Barack Obama’s Presidential Library Is Making a Mockery of Transparency
At a public ceremony on July 24, 1939, Franklin Roosevelt pretended to deed a portion of his estate in Hyde Park, New York, to the United States government. FDR had to pretend because his mother, Sara Roosevelt, who held the land, didn’t agree with her son’s plan to build his presidential library there, and slipped off to Europe without signing the deed. FDR hurried a copy to her in France, which her son finally convinced her to sign, although with misgivings.
Eight decades later, we’re still arguing over the where, and the what, of presidential libraries. The latest dispute is over Barack and Michelle Obama’s decision not to build a traditional presidential library—which brings a few benefits, and many downsides, for the American public.
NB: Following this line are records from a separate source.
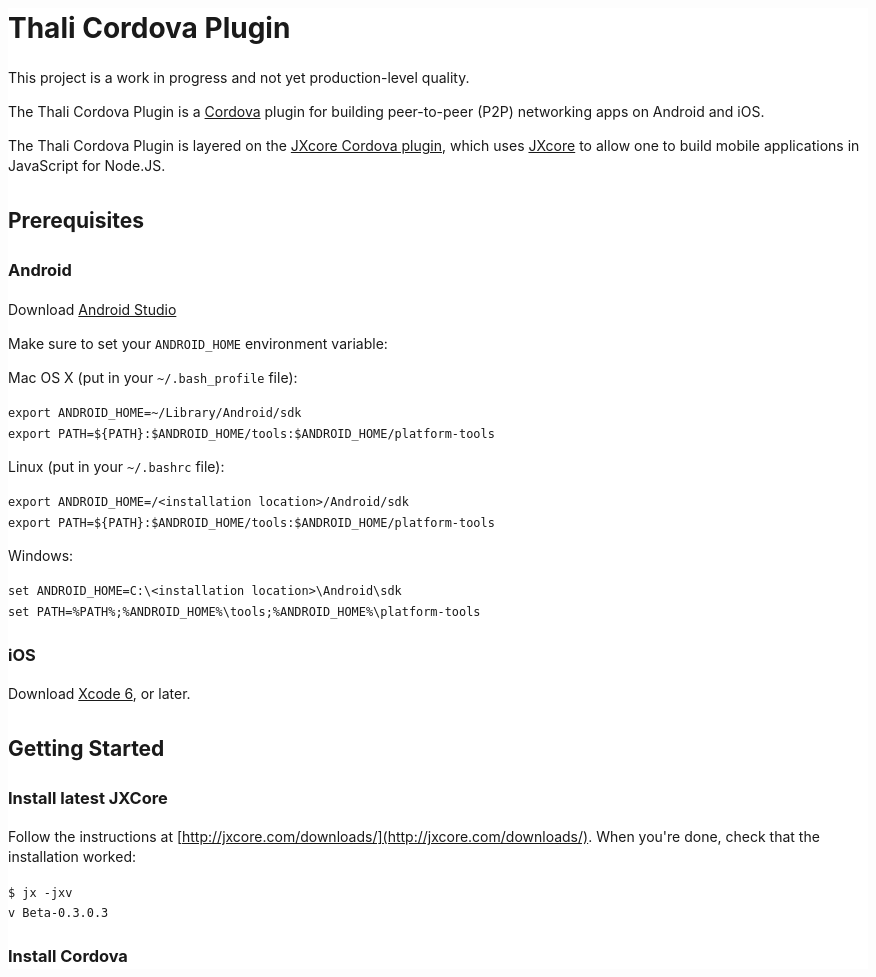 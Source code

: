 # Thali Cordova Plugin

This project is a work in progress and not yet production-level quality.

The Thali Cordova Plugin is a [Cordova](http://cordova.apache.org/) plugin for building peer-to-peer (P2P) networking apps on Android and iOS.

The Thali Cordova Plugin is layered on the [JXcore Cordova plugin](https://github.com/jxcore/jxcore-cordova), which uses [JXcore](http://jxcore.com/home/) to allow one to build mobile applications in JavaScript for Node.JS.  

## Prerequisites

### Android

Download [Android Studio](http://developer.android.com/sdk/index.html)

Make sure to set your `ANDROID_HOME` environment variable:

Mac OS X (put in your `~/.bash_profile` file):
```
export ANDROID_HOME=~/Library/Android/sdk
export PATH=${PATH}:$ANDROID_HOME/tools:$ANDROID_HOME/platform-tools
```

Linux (put in your `~/.bashrc` file):
```
export ANDROID_HOME=/<installation location>/Android/sdk
export PATH=${PATH}:$ANDROID_HOME/tools:$ANDROID_HOME/platform-tools
```

Windows:
```
set ANDROID_HOME=C:\<installation location>\Android\sdk
set PATH=%PATH%;%ANDROID_HOME%\tools;%ANDROID_HOME%\platform-tools
```

### iOS

Download [Xcode 6](https://developer.apple.com/xcode/), or later.

## Getting Started

### Install latest JXCore

Follow the instructions at [http://jxcore.com/downloads/](http://jxcore.com/downloads/). When you're done, check that the
installation worked:
```
$ jx -jxv
v Beta-0.3.0.3
```

### Install Cordova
Traditionally, a president would build a library-museum and turn it over to the federal government to operate. For many years, that worked: the government received a free building, scholars had quick access to opened records, and former presidents and their boosters enjoyed the acclaim their self-written biographical exhibits provided.
That all changed during the '70s when, with costs ballooning and Richard Nixon threatening to destroy key presidential materials, Congress tried to seize the disgraced president’s records and tapes and change the laws to make future records subject to the Freedom of Information Act. It continued into the '80s when lawmakers worked to rein in cost of these enormous structures by limiting their size and requiring operation and maintenance endowments.